Development within this repository should occur on a feature branch. Pull Requests (PRs) are created with a target of the develop branch before being reviewed and merged.

Installing locally

For local development, one can clone the repository and then use poetry or pip from the local directory:

git clone https://github.com/nasa/ncompare.git
(Option A) using poetry:

ii) Follow the instructions for installing poetry here.

iii) Run poetry install from the repository directory.

(Option B) using pip:

ii) Run pip install . from the repository directory.

Testing locally

If installed using a poetry environment, the tests can be run with:

poetry run pytest tests

Or from another virtual environment, one can use:

pytest tests

To run as a locally installed poetry module

poetry run ncompare <netcdf file #1> <netcdf file #2>

Why ncompare?

The cdo (climate data operators) tool does not support NetCDF4 groups. Moreover, nco operators' ncdiff function computes value differences, but --- as far as the developers of this tool are aware --- nco does not have a simple function to show structural differences between NetCDF4 datasets. Note that h5diff, provided in the HDF5 software, can also be used to find differences. In comparison to h5diff, ncompare is written and runnable in Python; ncompare provides aligned and colorized difference report for quicker assessments of groups, variable names, types, shapes, and attributes; and can generate report files formatted for other applications. However, note that h5diff provides comparison of some otherwise "hidden" hdf5 properties, such as _Netcdf4Dimid or _Netcdf4Coordinates, which are not currently assessed by ncompare.

Known limitations

  • ncompare uses xarray to access the root-level dimensions. In some cases, xarray will miss dimensions whose names do not also exist as variable names in the dataset (also known as non-coordinate dimensions).
  • Some underlying HDF5 properties, such as _Netcdf4Dimid or _Netcdf4Coordinates, are not currently assesssed by ncompare.

Notices:

Copyright 2023 United States Government as represented by the Administrator of the National Aeronautics and Space Administration.
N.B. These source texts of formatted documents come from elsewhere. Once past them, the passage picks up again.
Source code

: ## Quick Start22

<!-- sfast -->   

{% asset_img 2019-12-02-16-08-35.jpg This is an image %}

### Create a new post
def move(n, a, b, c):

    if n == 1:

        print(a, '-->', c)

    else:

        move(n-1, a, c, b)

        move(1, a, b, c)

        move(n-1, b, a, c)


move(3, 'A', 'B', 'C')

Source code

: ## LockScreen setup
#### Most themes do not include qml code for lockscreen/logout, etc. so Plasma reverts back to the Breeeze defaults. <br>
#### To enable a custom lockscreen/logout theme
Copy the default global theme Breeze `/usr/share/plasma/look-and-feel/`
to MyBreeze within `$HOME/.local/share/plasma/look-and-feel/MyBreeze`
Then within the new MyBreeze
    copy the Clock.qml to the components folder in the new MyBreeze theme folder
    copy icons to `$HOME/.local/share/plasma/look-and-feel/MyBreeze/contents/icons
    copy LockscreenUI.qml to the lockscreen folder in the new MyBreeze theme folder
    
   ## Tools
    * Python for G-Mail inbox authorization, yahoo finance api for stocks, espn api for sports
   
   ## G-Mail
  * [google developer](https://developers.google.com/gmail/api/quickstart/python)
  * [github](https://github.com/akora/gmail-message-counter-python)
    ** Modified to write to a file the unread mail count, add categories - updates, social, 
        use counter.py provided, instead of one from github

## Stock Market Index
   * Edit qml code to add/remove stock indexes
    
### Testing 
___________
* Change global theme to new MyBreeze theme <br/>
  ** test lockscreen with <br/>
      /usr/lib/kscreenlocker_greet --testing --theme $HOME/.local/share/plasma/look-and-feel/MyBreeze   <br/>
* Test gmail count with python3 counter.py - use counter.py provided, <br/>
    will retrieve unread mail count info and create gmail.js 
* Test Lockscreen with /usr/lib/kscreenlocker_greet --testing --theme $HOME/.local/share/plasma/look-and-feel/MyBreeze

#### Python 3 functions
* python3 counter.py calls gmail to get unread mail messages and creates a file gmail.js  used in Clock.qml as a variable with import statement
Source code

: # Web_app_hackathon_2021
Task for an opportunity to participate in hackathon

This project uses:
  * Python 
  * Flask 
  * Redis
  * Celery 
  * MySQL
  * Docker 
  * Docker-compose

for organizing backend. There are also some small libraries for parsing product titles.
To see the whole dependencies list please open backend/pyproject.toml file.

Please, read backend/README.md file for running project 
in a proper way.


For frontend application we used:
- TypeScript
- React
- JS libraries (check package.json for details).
All Rights Reserved.

This software calls the following third-party software, which is subject to the terms and conditions of its licensor, as applicable at the time of licensing. The third-party software is not bundled with this software but may be available from the licensor.

License hyperlinks are provided here for information purposes only.

Title license link
colorama BSD-3-Clause https://opensource.org/licenses/BSD-3-Clause
netCDF4 MIT License https://opensource.org/licenses/MIT
numpy BSD-3-Clause https://opensource.org/licenses/BSD-3-Clause
openpyxl MIT License https://opensource.org/licenses/MIT
xarray Apache License, version 2.0 https://www.apache.org/licenses/LICENSE-2.0
Python Standard Library Python Software Foundation (PSF) License Agreement https://docs.python.org/3/license.html#psf-licenseDisclaimers

The ncompare: NetCDF structural comparison tool framework is licensed under the Apache License, Version 2.0 (the "License"); you may not use this application except in compliance with the License. You may obtain a copy of the License at http://www.apache.org/licenses/LICENSE-2.0.

Unless required by applicable law or agreed to in writing, software distributed under the License is distributed on an "AS IS" BASIS, WITHOUT WARRANTIES OR CONDITIONS OF ANY KIND, either express or implied. See the License for the specific language governing permissions and limitations under the License.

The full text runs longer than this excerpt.